_TASK STATEMENT_: Could you reproduce all of the entries below without a single change?

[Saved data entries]
········

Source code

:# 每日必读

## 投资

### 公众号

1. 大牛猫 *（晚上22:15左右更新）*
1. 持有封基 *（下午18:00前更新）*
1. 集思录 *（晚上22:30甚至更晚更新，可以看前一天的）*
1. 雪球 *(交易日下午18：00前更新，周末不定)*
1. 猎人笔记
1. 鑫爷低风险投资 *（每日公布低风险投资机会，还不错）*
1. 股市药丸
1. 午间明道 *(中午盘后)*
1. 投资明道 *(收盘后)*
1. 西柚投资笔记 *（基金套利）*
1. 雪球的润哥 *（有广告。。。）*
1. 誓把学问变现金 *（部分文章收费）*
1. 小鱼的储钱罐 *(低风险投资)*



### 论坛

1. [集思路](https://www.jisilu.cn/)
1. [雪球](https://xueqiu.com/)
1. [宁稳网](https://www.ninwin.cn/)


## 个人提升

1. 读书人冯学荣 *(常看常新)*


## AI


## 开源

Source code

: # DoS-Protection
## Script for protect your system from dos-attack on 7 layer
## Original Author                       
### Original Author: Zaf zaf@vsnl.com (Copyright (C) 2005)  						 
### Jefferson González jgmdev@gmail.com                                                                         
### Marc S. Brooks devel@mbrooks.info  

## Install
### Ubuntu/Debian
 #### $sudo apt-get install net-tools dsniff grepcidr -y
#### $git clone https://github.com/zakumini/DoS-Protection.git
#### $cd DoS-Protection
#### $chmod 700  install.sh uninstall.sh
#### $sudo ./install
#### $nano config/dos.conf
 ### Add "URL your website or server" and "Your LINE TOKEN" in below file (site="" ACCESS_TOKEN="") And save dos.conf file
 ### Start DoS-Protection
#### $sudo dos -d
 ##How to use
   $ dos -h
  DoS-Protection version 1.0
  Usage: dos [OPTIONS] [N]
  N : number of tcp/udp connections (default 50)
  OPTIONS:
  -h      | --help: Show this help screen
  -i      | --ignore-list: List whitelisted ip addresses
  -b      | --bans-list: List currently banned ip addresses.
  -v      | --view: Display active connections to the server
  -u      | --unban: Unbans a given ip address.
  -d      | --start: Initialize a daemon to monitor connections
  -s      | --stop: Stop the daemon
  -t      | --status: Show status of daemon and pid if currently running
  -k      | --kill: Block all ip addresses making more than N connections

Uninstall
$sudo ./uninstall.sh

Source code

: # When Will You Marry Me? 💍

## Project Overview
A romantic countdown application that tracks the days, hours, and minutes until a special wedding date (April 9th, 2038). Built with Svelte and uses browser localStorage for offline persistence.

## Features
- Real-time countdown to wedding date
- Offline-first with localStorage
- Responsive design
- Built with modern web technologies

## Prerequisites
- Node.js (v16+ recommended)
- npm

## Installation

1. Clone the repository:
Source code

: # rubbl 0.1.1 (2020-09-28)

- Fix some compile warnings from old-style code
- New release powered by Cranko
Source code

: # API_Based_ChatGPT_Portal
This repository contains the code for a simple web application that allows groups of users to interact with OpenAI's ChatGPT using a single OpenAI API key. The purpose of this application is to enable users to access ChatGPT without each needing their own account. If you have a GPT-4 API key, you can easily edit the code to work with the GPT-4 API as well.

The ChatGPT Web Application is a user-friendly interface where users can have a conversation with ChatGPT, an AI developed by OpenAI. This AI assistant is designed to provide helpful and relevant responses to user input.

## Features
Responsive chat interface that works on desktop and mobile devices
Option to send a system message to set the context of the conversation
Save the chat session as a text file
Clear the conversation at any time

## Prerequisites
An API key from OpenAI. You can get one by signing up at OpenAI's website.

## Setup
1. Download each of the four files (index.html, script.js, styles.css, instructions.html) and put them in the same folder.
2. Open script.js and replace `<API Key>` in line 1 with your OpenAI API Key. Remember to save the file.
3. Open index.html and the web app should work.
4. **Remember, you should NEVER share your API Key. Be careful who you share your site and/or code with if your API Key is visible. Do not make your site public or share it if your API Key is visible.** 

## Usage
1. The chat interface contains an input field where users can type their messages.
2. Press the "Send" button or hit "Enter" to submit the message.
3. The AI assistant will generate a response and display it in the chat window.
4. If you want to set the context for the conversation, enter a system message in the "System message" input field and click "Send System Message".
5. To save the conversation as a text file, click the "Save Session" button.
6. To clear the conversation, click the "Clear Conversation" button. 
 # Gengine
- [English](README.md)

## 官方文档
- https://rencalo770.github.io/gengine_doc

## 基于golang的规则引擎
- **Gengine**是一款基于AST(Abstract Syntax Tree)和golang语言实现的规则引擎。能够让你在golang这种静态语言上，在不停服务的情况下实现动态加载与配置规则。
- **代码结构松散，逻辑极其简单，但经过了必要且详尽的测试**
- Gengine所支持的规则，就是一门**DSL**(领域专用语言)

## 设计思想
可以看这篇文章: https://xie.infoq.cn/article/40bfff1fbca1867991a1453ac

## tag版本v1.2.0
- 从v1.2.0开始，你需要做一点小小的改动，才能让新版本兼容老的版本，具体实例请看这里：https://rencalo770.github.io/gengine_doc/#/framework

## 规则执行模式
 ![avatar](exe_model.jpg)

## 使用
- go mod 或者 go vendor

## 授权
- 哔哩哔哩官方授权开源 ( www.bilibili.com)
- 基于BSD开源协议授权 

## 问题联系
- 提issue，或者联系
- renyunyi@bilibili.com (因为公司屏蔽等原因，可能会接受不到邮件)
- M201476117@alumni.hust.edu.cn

········

_ANSWER FOR THE TASK_:
Source code

:# 每日必读

## 投资

### 公众号

1. 大牛猫 *（晚上22:15左右更新）*
1. 持有封基 *（下午18:00前更新）*
1. 集思录 *（晚上22:30甚至更晚更新，可以看前一天的）*
1. 雪球 *(交易日下午18：00前更新，周末不定)*
1. 猎人笔记
1. 鑫爷低风险投资 *（每日公布低风险投资机会，还不错）*
1. 股市药丸
1. 午间明道 *(中午盘后)*
1. 投资明道 *(收盘后)*
1. 西柚投资笔记 *（基金套利）*
1. 雪球的润哥 *（有广告。。。）*
1. 誓把学问变现金 *（部分文章收费）*
1. 小鱼的储钱罐 *(低风险投资)*



### 论坛

1. [集思路](https://www.jisilu.cn/)
1. [雪球](https://xueqiu.com/)
1. [宁稳网](https://www.ninwin.cn/)


## 个人提升

1. 读书人冯学荣 *(常看常新)*


## AI


## 开源

Source code

: # DoS-Protection
## Script for protect your system from dos-attack on 7 layer
## Original Author                       
### Original Author: Zaf zaf@vsnl.com (Copyright (C) 2005)  						 
### Jefferson González jgmdev@gmail.com                                                                         
### Marc S. Brooks devel@mbrooks.info  

## Install
### Ubuntu/Debian
 #### $sudo apt-get install net-tools dsniff grepcidr -y
#### $git clone https://github.com/zakumini/DoS-Protection.git
#### $cd DoS-Protection
#### $chmod 700  install.sh uninstall.sh
#### $sudo ./install
#### $nano config/dos.conf
 ### Add "URL your website or server" and "Your LINE TOKEN" in below file (site="" ACCESS_TOKEN="") And save dos.conf file
 ### Start DoS-Protection
#### $sudo dos -d
 ##How to use
   $ dos -h
  DoS-Protection version 1.0
  Usage: dos [OPTIONS] [N]
  N : number of tcp/udp connections (default 50)
  OPTIONS:
  -h      | --help: Show this help screen
  -i      | --ignore-list: List whitelisted ip addresses
  -b      | --bans-list: List currently banned ip addresses.
  -v      | --view: Display active connections to the server
  -u      | --unban: Unbans a given ip address.
  -d      | --start: Initialize a daemon to monitor connections
  -s      | --stop: Stop the daemon
  -t      | --status: Show status of daemon and pid if currently running
  -k      | --kill: Block all ip addresses making more than N connections

Uninstall
$sudo ./uninstall.sh

Source code

: # When Will You Marry Me? 💍

## Project Overview
A romantic countdown application that tracks the days, hours, and minutes until a special wedding date (April 9th, 2038). Built with Svelte and uses browser localStorage for offline persistence.

## Features
- Real-time countdown to wedding date
- Offline-first with localStorage
- Responsive design
- Built with modern web technologies

## Prerequisites
- Node.js (v16+ recommended)
- npm

## Installation

1. Clone the repository:
Source code

: # rubbl 0.1.1 (2020-09-28)

- Fix some compile warnings from old-style code
- New release powered by Cranko
Source code

: # API_Based_ChatGPT_Portal
This repository contains the code for a simple web application that allows groups of users to interact with OpenAI's ChatGPT using a single OpenAI API key. The purpose of this application is to enable users to access ChatGPT without each needing their own account. If you have a GPT-4 API key, you can easily edit the code to work with the GPT-4 API as well.

The ChatGPT Web Application is a user-friendly interface where users can have a conversation with ChatGPT, an AI developed by OpenAI. This AI assistant is designed to provide helpful and relevant responses to user input.

## Features
Responsive chat interface that works on desktop and mobile devices
Option to send a system message to set the context of the conversation
Save the chat session as a text file
Clear the conversation at any time

## Prerequisites
An API key from OpenAI. You can get one by signing up at OpenAI's website.

## Setup
1. Download each of the four files (index.html, script.js, styles.css, instructions.html) and put them in the same folder.
2. Open script.js and replace `<API Key>` in line 1 with your OpenAI API Key. Remember to save the file.
3. Open index.html and the web app should work.
4. **Remember, you should NEVER share your API Key. Be careful who you share your site and/or code with if your API Key is visible. Do not make your site public or share it if your API Key is visible.** 

## Usage
1. The chat interface contains an input field where users can type their messages.
2. Press the "Send" button or hit "Enter" to submit the message.
3. The AI assistant will generate a response and display it in the chat window.
4. If you want to set the context for the conversation, enter a system message in the "System message" input field and click "Send System Message".
5. To save the conversation as a text file, click the "Save Session" button.
6. To clear the conversation, click the "Clear Conversation" button. 
 # Gengine
- [English](README.md)

## 官方文档
- https://rencalo770.github.io/gengine_doc

## 基于golang的规则引擎
- **Gengine**是一款基于AST(Abstract Syntax Tree)和golang语言实现的规则引擎。能够让你在golang这种静态语言上，在不停服务的情况下实现动态加载与配置规则。
- **代码结构松散，逻辑极其简单，但经过了必要且详尽的测试**
- Gengine所支持的规则，就是一门**DSL**(领域专用语言)

## 设计思想
可以看这篇文章: https://xie.infoq.cn/article/40bfff1fbca1867991a1453ac

## tag版本v1.2.0
- 从v1.2.0开始，你需要做一点小小的改动，才能让新版本兼容老的版本，具体实例请看这里：https://rencalo770.github.io/gengine_doc/#/framework

## 规则执行模式
 ![avatar](exe_model.jpg)

## 使用
- go mod 或者 go vendor

## 授权
- 哔哩哔哩官方授权开源 ( www.bilibili.com)
- 基于BSD开源协议授权 

## 问题联系
- 提issue，或者联系
- renyunyi@bilibili.com (因为公司屏蔽等原因，可能会接受不到邮件)
- M201476117@alumni.hust.edu.cn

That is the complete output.